What do you do when this happens?

One thing I do is find a familiar prayer. For me it’s the Lord’s prayer. As the mind races with wild thoughts, I begin the prayer uttering to myself only the first word: “Our.” I pause for two or three beats and muse about its meaning and what it is trying to suggest. Then I focus on the first two words together: “Our Mother,” pausing again for two or three beats to see if some new insight emerges from that combination of words. If it does, then I let it linger. Then three words, “Our Mother who….” If I doze off briefly and jump back awake and can’t remember what word I was on, I start over. I rarely ever complete the first sentence. Try it. I don’t think there is anything magic about it – just a trick of the brain to focus on something other than fear and anxiety and a centering down on the sacred.

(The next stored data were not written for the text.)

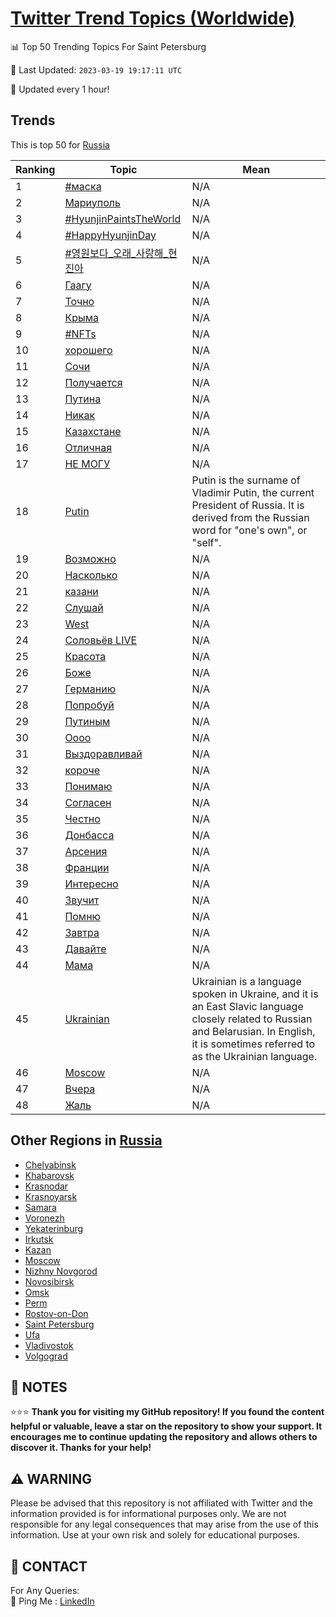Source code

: [Twitter Trend Topics (Worldwide)](https://github.com/ErcinDedeoglu/Twitter-Trend-Topics)
==========


📊 Top 50 Trending Topics For Saint Petersburg

📆 Last Updated: `2023-03-19 19:17:11 UTC`

🔧 Updated every 1 hour!


## Trends

This is top 50 for [Russia](</Russia>)

| Ranking | Topic | Mean |
| ------- | ------------ | ------------ |
| 1 | [#маска](http://twitter.com/search?q=%23%d0%bc%d0%b0%d1%81%d0%ba%d0%b0) | N/A |
| 2 | [Мариуполь](http://twitter.com/search?q=%d0%9c%d0%b0%d1%80%d0%b8%d1%83%d0%bf%d0%be%d0%bb%d1%8c) | N/A |
| 3 | [#HyunjinPaintsTheWorld](http://twitter.com/search?q=%23HyunjinPaintsTheWorld) | N/A |
| 4 | [#HappyHyunjinDay](http://twitter.com/search?q=%23HappyHyunjinDay) | N/A |
| 5 | [#영원보다_오래_사랑해_현진아](http://twitter.com/search?q=%23%ec%98%81%ec%9b%90%eb%b3%b4%eb%8b%a4_%ec%98%a4%eb%9e%98_%ec%82%ac%eb%9e%91%ed%95%b4_%ed%98%84%ec%a7%84%ec%95%84) | N/A |
| 6 | [Гаагу](http://twitter.com/search?q=%d0%93%d0%b0%d0%b0%d0%b3%d1%83) | N/A |
| 7 | [Точно](http://twitter.com/search?q=%d0%a2%d0%be%d1%87%d0%bd%d0%be) | N/A |
| 8 | [Крыма](http://twitter.com/search?q=%d0%9a%d1%80%d1%8b%d0%bc%d0%b0) | N/A |
| 9 | [#NFTs](http://twitter.com/search?q=%23NFTs) | N/A |
| 10 | [хорошего](http://twitter.com/search?q=%d1%85%d0%be%d1%80%d0%be%d1%88%d0%b5%d0%b3%d0%be) | N/A |
| 11 | [Сочи](http://twitter.com/search?q=%d0%a1%d0%be%d1%87%d0%b8) | N/A |
| 12 | [Получается](http://twitter.com/search?q=%d0%9f%d0%be%d0%bb%d1%83%d1%87%d0%b0%d0%b5%d1%82%d1%81%d1%8f) | N/A |
| 13 | [Путина](http://twitter.com/search?q=%d0%9f%d1%83%d1%82%d0%b8%d0%bd%d0%b0) | N/A |
| 14 | [Никак](http://twitter.com/search?q=%d0%9d%d0%b8%d0%ba%d0%b0%d0%ba) | N/A |
| 15 | [Казахстане](http://twitter.com/search?q=%d0%9a%d0%b0%d0%b7%d0%b0%d1%85%d1%81%d1%82%d0%b0%d0%bd%d0%b5) | N/A |
| 16 | [Отличная](http://twitter.com/search?q=%d0%9e%d1%82%d0%bb%d0%b8%d1%87%d0%bd%d0%b0%d1%8f) | N/A |
| 17 | [НЕ МОГУ](http://twitter.com/search?q=%d0%9d%d0%95+%d0%9c%d0%9e%d0%93%d0%a3) | N/A |
| 18 | [Putin](http://twitter.com/search?q=Putin) | Putin is the surname of Vladimir Putin, the current President of Russia. It is derived from the Russian word for "one's own", or "self". |
| 19 | [Возможно](http://twitter.com/search?q=%d0%92%d0%be%d0%b7%d0%bc%d0%be%d0%b6%d0%bd%d0%be) | N/A |
| 20 | [Насколько](http://twitter.com/search?q=%d0%9d%d0%b0%d1%81%d0%ba%d0%be%d0%bb%d1%8c%d0%ba%d0%be) | N/A |
| 21 | [казани](http://twitter.com/search?q=%d0%ba%d0%b0%d0%b7%d0%b0%d0%bd%d0%b8) | N/A |
| 22 | [Слушай](http://twitter.com/search?q=%d0%a1%d0%bb%d1%83%d1%88%d0%b0%d0%b9) | N/A |
| 23 | [West](http://twitter.com/search?q=West) | N/A |
| 24 | [Соловьёв LIVE](http://twitter.com/search?q=%d0%a1%d0%be%d0%bb%d0%be%d0%b2%d1%8c%d1%91%d0%b2+LIVE) | N/A |
| 25 | [Красота](http://twitter.com/search?q=%d0%9a%d1%80%d0%b0%d1%81%d0%be%d1%82%d0%b0) | N/A |
| 26 | [Боже](http://twitter.com/search?q=%d0%91%d0%be%d0%b6%d0%b5) | N/A |
| 27 | [Германию](http://twitter.com/search?q=%d0%93%d0%b5%d1%80%d0%bc%d0%b0%d0%bd%d0%b8%d1%8e) | N/A |
| 28 | [Попробуй](http://twitter.com/search?q=%d0%9f%d0%be%d0%bf%d1%80%d0%be%d0%b1%d1%83%d0%b9) | N/A |
| 29 | [Путиным](http://twitter.com/search?q=%d0%9f%d1%83%d1%82%d0%b8%d0%bd%d1%8b%d0%bc) | N/A |
| 30 | [Оооо](http://twitter.com/search?q=%d0%9e%d0%be%d0%be%d0%be) | N/A |
| 31 | [Выздоравливай](http://twitter.com/search?q=%d0%92%d1%8b%d0%b7%d0%b4%d0%be%d1%80%d0%b0%d0%b2%d0%bb%d0%b8%d0%b2%d0%b0%d0%b9) | N/A |
| 32 | [короче](http://twitter.com/search?q=%d0%ba%d0%be%d1%80%d0%be%d1%87%d0%b5) | N/A |
| 33 | [Понимаю](http://twitter.com/search?q=%d0%9f%d0%be%d0%bd%d0%b8%d0%bc%d0%b0%d1%8e) | N/A |
| 34 | [Согласен](http://twitter.com/search?q=%d0%a1%d0%be%d0%b3%d0%bb%d0%b0%d1%81%d0%b5%d0%bd) | N/A |
| 35 | [Честно](http://twitter.com/search?q=%d0%a7%d0%b5%d1%81%d1%82%d0%bd%d0%be) | N/A |
| 36 | [Донбасса](http://twitter.com/search?q=%d0%94%d0%be%d0%bd%d0%b1%d0%b0%d1%81%d1%81%d0%b0) | N/A |
| 37 | [Арсения](http://twitter.com/search?q=%d0%90%d1%80%d1%81%d0%b5%d0%bd%d0%b8%d1%8f) | N/A |
| 38 | [Франции](http://twitter.com/search?q=%d0%a4%d1%80%d0%b0%d0%bd%d1%86%d0%b8%d0%b8) | N/A |
| 39 | [Интересно](http://twitter.com/search?q=%d0%98%d0%bd%d1%82%d0%b5%d1%80%d0%b5%d1%81%d0%bd%d0%be) | N/A |
| 40 | [Звучит](http://twitter.com/search?q=%d0%97%d0%b2%d1%83%d1%87%d0%b8%d1%82) | N/A |
| 41 | [Помню](http://twitter.com/search?q=%d0%9f%d0%be%d0%bc%d0%bd%d1%8e) | N/A |
| 42 | [Завтра](http://twitter.com/search?q=%d0%97%d0%b0%d0%b2%d1%82%d1%80%d0%b0) | N/A |
| 43 | [Давайте](http://twitter.com/search?q=%d0%94%d0%b0%d0%b2%d0%b0%d0%b9%d1%82%d0%b5) | N/A |
| 44 | [Мама](http://twitter.com/search?q=%d0%9c%d0%b0%d0%bc%d0%b0) | N/A |
| 45 | [Ukrainian](http://twitter.com/search?q=Ukrainian) | Ukrainian is a language spoken in Ukraine, and it is an East Slavic language closely related to Russian and Belarusian. In English, it is sometimes referred to as the Ukrainian language. |
| 46 | [Moscow](http://twitter.com/search?q=Moscow) | N/A |
| 47 | [Вчера](http://twitter.com/search?q=%d0%92%d1%87%d0%b5%d1%80%d0%b0) | N/A |
| 48 | [Жаль](http://twitter.com/search?q=%d0%96%d0%b0%d0%bb%d1%8c) | N/A |



## Other Regions in [Russia](</Russia>)

* [Chelyabinsk](</Russia/Chelyabinsk.md>)
* [Khabarovsk](</Russia/Khabarovsk.md>)
* [Krasnodar](</Russia/Krasnodar.md>)
* [Krasnoyarsk](</Russia/Krasnoyarsk.md>)
* [Samara](</Russia/Samara.md>)
* [Voronezh](</Russia/Voronezh.md>)
* [Yekaterinburg](</Russia/Yekaterinburg.md>)
* [Irkutsk](</Russia/Irkutsk.md>)
* [Kazan](</Russia/Kazan.md>)
* [Moscow](</Russia/Moscow.md>)
* [Nizhny Novgorod](</Russia/Nizhny Novgorod.md>)
* [Novosibirsk](</Russia/Novosibirsk.md>)
* [Omsk](</Russia/Omsk.md>)
* [Perm](</Russia/Perm.md>)
* [Rostov-on-Don](</Russia/Rostov-on-Don.md>)
* [Saint Petersburg](</Russia/Saint Petersburg.md>)
* [Ufa](</Russia/Ufa.md>)
* [Vladivostok](</Russia/Vladivostok.md>)
* [Volgograd](</Russia/Volgograd.md>)



## 📝 NOTES

⭐⭐⭐ **Thank you for visiting my GitHub repository! If you found the content helpful or valuable, leave a star on the repository to show your support. It encourages me to continue updating the repository and allows others to discover it. Thanks for your help!**


## ⚠️ WARNING

Please be advised that this repository is not affiliated with Twitter and the information provided is for informational purposes only. We are not responsible for any legal consequences that may arise from the use of this information. Use at your own risk and solely for educational purposes.


## 📨 CONTACT

 For Any Queries:  
            🏓 Ping Me : [LinkedIn](https://www.linkedin.com/in/ercindedeoglu/)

If I awaken in the middle of the night, I often turn on a soft light and read myself back to sleep; or pull out my iPad and watch some mindless documentary or short film – just long enough to shift my brains attention away from what it was trying to process in some fanciful or weird dream schema that made no sense but that clearly was borne of some internal fear, grief, or frustration. The first time I nod off and bounce back awake, I shut off the light, close the book, or turn off the iPad and settle back in to sleep.

There are hard times, people. We need a good night’s sleep, of that there is no doubt. But we all are living with and through challenges that unsettle the soul and the sanctuary of our bedroom can become the place where all of that begins to surface.

Know that God is with you in the midst of that. Know that She is accessible to all that you are experiencing. Know that bringing into the room with you can be a pathway to quieting the noise.

I pray for you all, and wish for you the comfort of a good night’s rest. We are all in need of respite on what can be a wild ride through this, our journey Into the Mystic.